[Saved entries]
◇ ◇ ◇ ◇

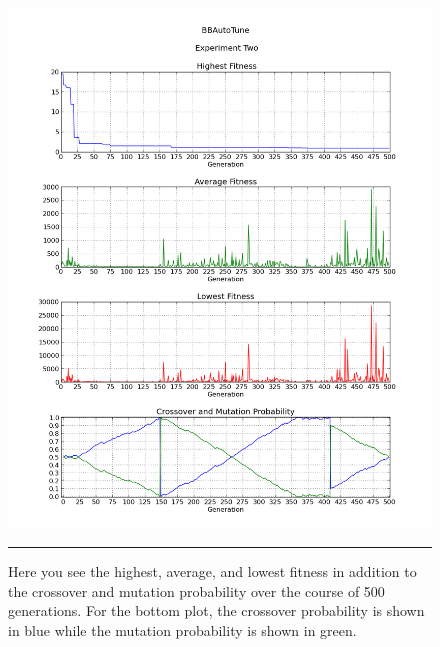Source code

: \begin{figure}[htbp]
\centering
\includegraphics[width=5in]{../Figures/Chapter4/exp2_halcm.png}
\rule{35em}{0.5pt}
\caption[Experiment Two GA Metrics]{Here you see the highest, average, and lowest fitness in addition to the crossover and mutation probability over the course of 500 generations. For the bottom plot, the crossover probability is shown in blue while the mutation probability is shown in green.}
\label{fig:exp2_halcm}
\end{figure}

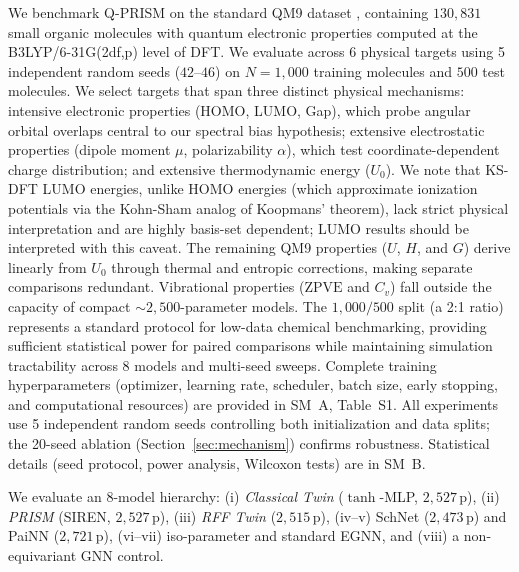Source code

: \documentclass[10pt,twocolumn,letterpaper]{article}
\begin{document}
We benchmark Q-PRISM on the standard QM9 dataset \cite{ramakrishnan2014quantum}, containing $130{,}831$ small organic molecules with quantum electronic properties computed at the B3LYP/6-31G(2df,p) level of DFT.
We evaluate across 6 physical targets using 5 independent random seeds ($42$--$46$) on $N = 1{,}000$ training molecules and $500$ test molecules.
We select targets that span three distinct physical mechanisms: intensive electronic properties (HOMO, LUMO, Gap), which probe angular orbital overlaps central to our spectral bias hypothesis; extensive electrostatic properties (dipole moment $\mu$, polarizability $\alpha$), which test coordinate-dependent charge distribution; and extensive thermodynamic energy ($U_0$). We note that KS-DFT LUMO energies, unlike HOMO energies (which approximate ionization potentials via the Kohn-Sham analog of Koopmans' theorem), lack strict physical interpretation and are highly basis-set dependent; LUMO results should be interpreted with this caveat. The remaining QM9 properties ($U$, $H$, and $G$) derive linearly from $U_0$ through thermal and entropic corrections, making separate comparisons redundant. Vibrational properties ($\text{ZPVE}$ and $C_v$) fall outside the capacity of compact $\sim 2{,}500$-parameter models.
The $1{,}000 / 500$ split (a 2:1 ratio) represents a standard protocol for low-data chemical benchmarking, providing sufficient statistical power for paired comparisons while maintaining simulation tractability across 8 models and multi-seed sweeps.
Complete training hyperparameters (optimizer, learning rate, scheduler, batch size, early stopping, and computational resources) are provided in SM~A, Table~S1.
All experiments use 5 independent random seeds controlling both initialization and data splits; the 20-seed ablation (Section~\ref{sec:mechanism}) confirms robustness. Statistical details (seed protocol, power analysis, Wilcoxon tests) are in SM~B.

We evaluate an 8-model hierarchy: (i) \textit{Classical Twin} ($\tanh$-MLP, $2{,}527$\,p), (ii) \textit{PRISM} (SIREN, $2{,}527$\,p), (iii) \textit{RFF Twin} ($2{,}515$\,p), (iv--v) SchNet ($2{,}473$\,p) and PaiNN ($2{,}721$\,p), (vi--vii) iso-parameter and standard EGNN, and (viii) a non-equivariant GNN control.
\end{document}
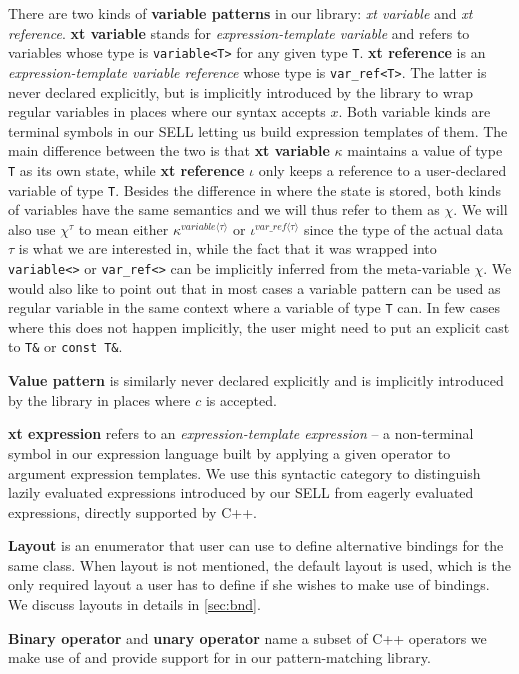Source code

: \documentclass[preprint]{sigplanconf}
\makeatletter
\DeclareRobustCommand{\code}[1]{{\lstinline[breaklines=false,escapechar=@]{#1}}}
\makeatother
\begin{document}
There are two kinds of {\bf variable patterns} in our library: \emph{xt variable} 
and \emph{xt reference}. {\bf xt variable} stands for \emph{expression-template 
variable} and refers to variables whose type is \code{variable<T>} for any given 
type \code{T}. {\bf xt reference} is an \emph{expression-template variable 
reference} whose type is \code{var_ref<T>}. The latter is never declared 
explicitly, but is implicitly introduced by the library to wrap regular 
variables in places where our syntax accepts $x$. Both variable kinds are 
terminal symbols in our SELL letting us build expression templates of them. The 
main difference between the two is that {\bf xt variable} $\kappa$ maintains a 
value of type \code{T} as its own state, while {\bf xt reference} $\iota$ only 
keeps a reference to a user-declared variable of type \code{T}. Besides the 
difference in where the state is stored, both kinds of variables have the same 
semantics and we will thus refer to them as $\chi$. We will also use $\chi^\tau$ 
to mean either $\kappa^{variable\langle\tau\rangle}$ or 
$\iota^{var\_ref\langle\tau\rangle}$ since the type of the actual data $\tau$ is 
what we are interested in, while the fact that it was wrapped into 
\code{variable<>} or \code{var_ref<>} can be implicitly inferred from the 
meta-variable $\chi$. We would also like to point out that in most cases a 
variable pattern can be used as regular variable in the same context where a 
variable of type \code{T} can. In few cases where this does not happen 
implicitly, the user might need to put an explicit cast to \code{T&} or 
\code{const T&}.

{\bf Value pattern} is similarly never declared explicitly and is implicitly 
introduced by the library in places where $c$ is accepted.

{\bf xt expression} refers to an \emph{expression-template expression} -- a 
non-terminal symbol in our expression language built by applying a given 
operator to argument expression templates. We use this syntactic category to 
distinguish lazily evaluated expressions introduced by our SELL from eagerly 
evaluated expressions, directly supported by C++.

{\bf Layout} is an enumerator that user can use to define alternative bindings 
for the same class. When layout is not mentioned, the default layout is used, 
which is the only required layout a user has to define if she wishes to make use 
of bindings. We discuss layouts in details in \textsection\ref{sec:bnd}.

{\bf Binary operator} and {\bf unary operator} name a subset of C++ operators we 
make use of and provide support for in our pattern-matching library. 
\end{document}
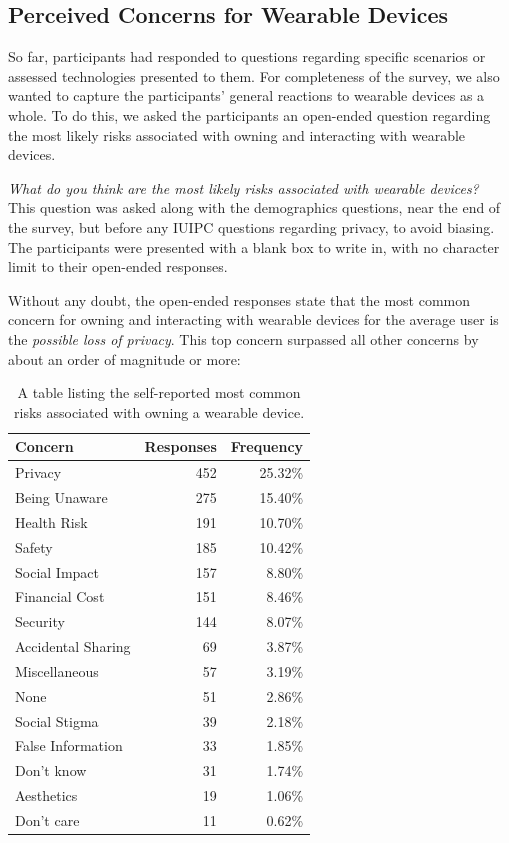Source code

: \documentclass{acm_proc_article-sp}
\begin{document}
\subsection{Perceived Concerns for Wearable Devices}
So far, participants had responded to questions regarding specific scenarios or assessed technologies presented to them. For completeness of the survey, we also wanted to capture the participants' general reactions to wearable devices as a whole. To do this, we asked the participants an open-ended question regarding the most likely risks associated with owning and interacting with wearable devices.

\textit{What do you think are the most likely risks associated with wearable devices?}\\[-.5cm]

This question was asked along with the demographics questions, near the end of the survey, but before any IUIPC questions regarding privacy, to avoid biasing. The participants were presented with a blank box to write in, with no character limit to their open-ended responses. 

Without any doubt, the open-ended responses state that the most common concern for owning and interacting with wearable devices for the average user is the \textit{possible loss of privacy}. This top concern surpassed all other concerns by about an order of magnitude or more:

\begin{table}[h]
\begin{center}
\begin{tabular}{|l|r|r|}
\hline
Concern &  Responses &  Frequency   \\
\hline
Privacy & 452 & 25.32\% \\
Being Unaware & 275 & 15.40\% \\
Health Risk & 191 & 10.70\%\\
Safety & 185 & 10.42\%\\
Social Impact &	157 & 8.80\%\\
Financial Cost & 151 & 8.46\%\\
Security &	144 & 8.07\%\\
Accidental Sharing &	69 & 3.87\%\\
Miscellaneous &	57 & 3.19\%\\
None	& 51 & 2.86\%\\
Social Stigma &	39 & 2.18\%\\
False Information & 33 & 1.85\%\\
Don't know & 31 & 1.74\%\\
Aesthetics 	& 19 & 1.06\%\\
Don't care 	& 11 & 0.62\%\\
\hline
\end{tabular}
\caption{A table listing the self-reported most common risks associated with owning a wearable device.}
\label{open-responses}
\end{center}
\end{table}
\end{document}
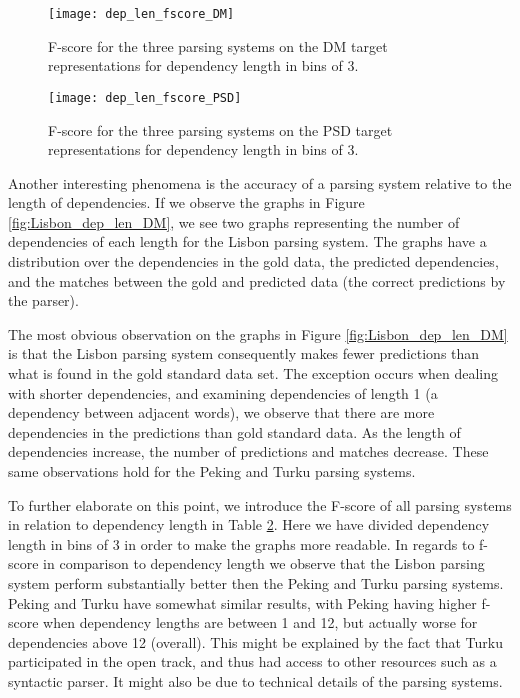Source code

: \begin{figure}[h]
    \centering
    \begin{minipage}{0.8\textwidth}
        \centering
        \texttt{[image: dep\_len\_fscore\_DM]}
    \end{minipage}\hfill
    \caption{F-score for the three parsing systems on the DM target representations for dependency length in bins of 3.}
    \label{fig:dep_len_fscore}
\end{figure}

\begin{figure}[h]
    \centering
    \begin{minipage}{0.8\textwidth}
        \centering
        \texttt{[image: dep\_len\_fscore\_PSD]}
    \end{minipage}
    \caption{F-score for the three parsing systems on the PSD target representations for dependency length in bins of 3.}
    \label{fig:dep_len_fscore}
\end{figure}

Another interesting phenomena is the accuracy of a parsing system relative to the length of dependencies. If we observe the graphs in Figure \ref{fig:Lisbon_dep_len_DM}, we see two graphs representing the number of dependencies of each length for the Lisbon parsing system. The graphs have a distribution over the dependencies in the gold data, the predicted dependencies, and the matches between the gold and predicted data (the correct predictions by the parser).

The most obvious observation on the graphs in Figure \ref{fig:Lisbon_dep_len_DM} is that the Lisbon parsing system consequently makes fewer predictions than what is found in the gold standard data set. The exception occurs when dealing with shorter dependencies, and examining dependencies of length 1 (a dependency between adjacent words), we observe that there are more dependencies in the predictions than gold standard data. As the length of dependencies increase, the number of predictions and matches decrease. These same observations hold for the Peking and Turku parsing systems.

To further elaborate on this point, we introduce the F-score of all parsing systems in relation to dependency length in Table \ref{fig:dep_len_fscore}. Here we have divided dependency length in bins of 3 in order to make the graphs more readable. In regards to f-score in comparison to dependency length we observe that the Lisbon parsing system perform substantially better then the Peking and Turku parsing systems. Peking and Turku have somewhat similar results, with Peking having higher f-score when dependency lengths are between 1 and 12, but actually worse for dependencies above 12 (overall). This might be explained by the fact that Turku participated in the open track, and thus had access to other resources such as a syntactic parser. It might also be due to technical details of the parsing systems.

◇ ◇ ◇ ◇

The task :: Look at the records above. Copy every line where the string "state" occurs.

Reply to the task ::
value of type \code{T} as its own state, while {\bf xt reference} $\iota$ only 
difference in where the state is stored, both kinds of variables have the same 
Without any doubt, the open-ended responses state that the most common concern for owning and interacting with wearable devices for the average user is the \textit{possible loss of privacy}. This top concern surpassed all other concerns by about an order of magnitude or more:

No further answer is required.